The A83 trunk road is one of only two east-west strategic trunk road network connections between Argyll and Bute and the Central Belt of Scotland. The section through the A83 Rest and Be Thankful, known as Glen Croe, is increasingly affected by landslides.

The most significant recorded landslides at the A83 Rest and Be Thankful occurred in August and September 2020. Following these unprecedented events, the former Cabinet Secretary for Transport, Infrastructure and Connectivity, Michael Matheson MSP, instructed Transport Scotland to investigate a resilient, sustainable LTS to the problem of landslides in Glen Croe.

The preferred route option

Following public engagement on the eleven potential route corridor options (September 2020), the five route options (March 2021), and a detailed assessment process following the Design Manual for Road and Bridges (DMRB) process, the preferred route option was announced in Spring 2023.

The preferred route option for the permanent, LTS at the A83 Rest and Be Thankful was previously known as the Brown Option and features circa 2.4km of single carriageway improvements generally located on the line of the existing A83. It also features a circa 1.4km debris flow shelter and catch pit along with an improved junction with the B828 Glen Mhor local road. Construction on the existing A83 Rest and Be Thankful will require temporary traffic management during construction, including potentially considerable periods where traffic will be diverted to the Old Military Road (OMR). The OMR will be upgraded as part of the MTS.
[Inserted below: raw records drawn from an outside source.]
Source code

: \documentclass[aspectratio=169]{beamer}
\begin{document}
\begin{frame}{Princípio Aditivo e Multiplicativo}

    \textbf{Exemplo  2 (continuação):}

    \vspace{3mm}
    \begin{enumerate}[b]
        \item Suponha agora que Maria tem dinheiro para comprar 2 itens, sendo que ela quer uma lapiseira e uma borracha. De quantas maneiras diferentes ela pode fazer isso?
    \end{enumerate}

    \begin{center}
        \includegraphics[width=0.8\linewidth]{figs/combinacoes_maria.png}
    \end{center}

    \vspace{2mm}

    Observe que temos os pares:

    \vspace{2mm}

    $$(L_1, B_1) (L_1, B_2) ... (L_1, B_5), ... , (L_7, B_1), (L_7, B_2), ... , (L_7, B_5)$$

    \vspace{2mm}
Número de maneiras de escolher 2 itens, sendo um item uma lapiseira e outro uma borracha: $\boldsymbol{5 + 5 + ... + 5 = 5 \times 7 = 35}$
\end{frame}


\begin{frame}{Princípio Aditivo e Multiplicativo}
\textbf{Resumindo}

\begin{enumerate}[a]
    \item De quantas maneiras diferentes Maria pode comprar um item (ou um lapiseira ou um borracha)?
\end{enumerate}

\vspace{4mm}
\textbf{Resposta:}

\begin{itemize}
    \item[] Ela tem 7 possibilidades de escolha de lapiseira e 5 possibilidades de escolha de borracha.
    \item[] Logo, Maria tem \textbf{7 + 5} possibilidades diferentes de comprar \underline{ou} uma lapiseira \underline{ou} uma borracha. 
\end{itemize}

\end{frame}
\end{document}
The key benefits of the preferred route option include improved resilience and operational safety of the trunk road network by reducing the impact of disruption for travel to, from and between Argyll and Bute and the Central Belt of Scotland. The preferred route option also has the greatest potential to be delivered quickly and provides the greatest opportunity to encourage sustainable travel. It also performed most favourably across a broad range of environmental criteria, including cultural heritage, visual population and human health, climate and materials and waste.

Scheme objectives

The design and assessment considers the performance of options against the scheme objectives and the Scottish Government’s five appraisal criteria: environment, safety, economy, integration and accessibility and social intrusion.
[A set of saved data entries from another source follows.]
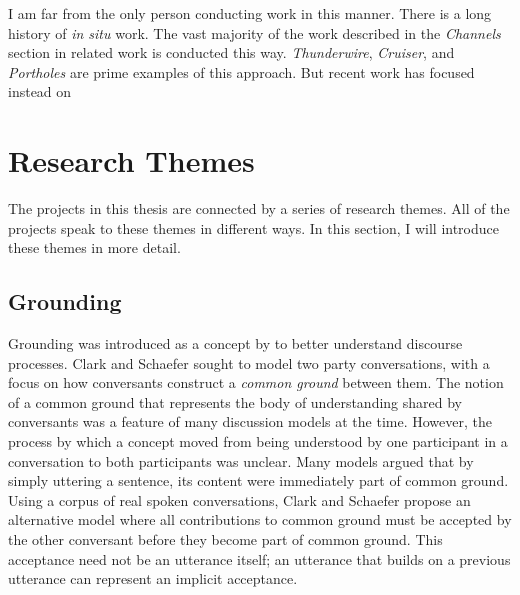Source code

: % 




I am far from the only person conducting work in this manner. There is a long history of \emph{in situ} work. The vast majority of the work described in the \emph{Channels} section in related work is conducted this way. \emph{Thunderwire}, \emph{Cruiser}, and \emph{Portholes} are prime examples of this approach. But recent work has focused instead on 


\section{Research Themes}

The projects in this thesis are connected by a series of research themes. All of the projects speak to these themes in different ways. In this section, I will introduce these themes in more detail.

\subsection{Grounding}

Grounding was introduced as a concept by \citet{Clark:1989uc} to better understand discourse processes. Clark and Schaefer sought to model two party conversations, with a focus on how conversants construct a \emph{common ground} between them. The notion of a common ground that represents the body of understanding shared by conversants was a feature of many discussion models at the time. However, the process by which a concept moved from being understood by one participant in a conversation to both participants was unclear. Many models argued that by simply uttering a sentence, its content were immediately part of common ground. Using a corpus of real spoken conversations, Clark and Schaefer propose an alternative model where all contributions to common ground must be accepted by the other conversant before they become part of common ground. This acceptance need not be an utterance itself; an utterance that builds on a previous utterance can represent an implicit acceptance.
The scheme objectives for the Access to Argyll and Bute (A83) include resilience, safety, sustainable travel, economy and environment as noted below:


Reduce the impact of disruption for travel to, from and between key towns within Argyll and Bute, and for communities accessed via the strategic road network.


Positively contribute towards the Scottish Government’s Vision Zero road safety target by reducing accidents on the road network and their severity.
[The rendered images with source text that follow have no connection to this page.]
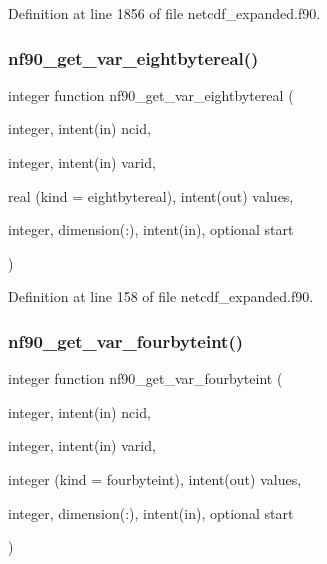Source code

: Definition at line 1856 of file netcdf\+\_\+expanded.\+f90.

\mbox{\label{netcdf__expanded_8f90_ac83fc3cd89b07643fe7a144cace5811b}} 
\subsubsection{\texorpdfstring{nf90\+\_\+get\+\_\+var\+\_\+eightbytereal()}{nf90\_get\_var\_eightbytereal()}}
{\footnotesize\ttfamily integer function nf90\+\_\+get\+\_\+var\+\_\+eightbytereal (\begin{DoxyParamCaption}\item[{integer, intent(in)}]{ncid,  }\item[{integer, intent(in)}]{varid,  }\item[{real (kind = eightbytereal), intent(out)}]{values,  }\item[{integer, dimension(\+:), intent(in), optional}]{start }\end{DoxyParamCaption})}



Definition at line 158 of file netcdf\+\_\+expanded.\+f90.

\mbox{\label{netcdf__expanded_8f90_aa5d3ca05a9381711a859ab4712dc7b2d}} 
\subsubsection{\texorpdfstring{nf90\+\_\+get\+\_\+var\+\_\+fourbyteint()}{nf90\_get\_var\_fourbyteint()}}
{\footnotesize\ttfamily integer function nf90\+\_\+get\+\_\+var\+\_\+fourbyteint (\begin{DoxyParamCaption}\item[{integer, intent(in)}]{ncid,  }\item[{integer, intent(in)}]{varid,  }\item[{integer (kind = fourbyteint), intent(out)}]{values,  }\item[{integer, dimension(\+:), intent(in), optional}]{start }\end{DoxyParamCaption})}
Reduce geographic and economic inequalities within Argyll and Bute through improved connectivity and resilience.

Sustainable travel

Encourage sustainable travel to, from and within Argyll and Bute through facilitating bus, active travel and sustainable travel choices.


Protect the environment, including the benefits local communities and visitors obtain from the natural environment by enhancing natural capital assets and ecosystem service provision through delivery of sustainable transport infrastructure.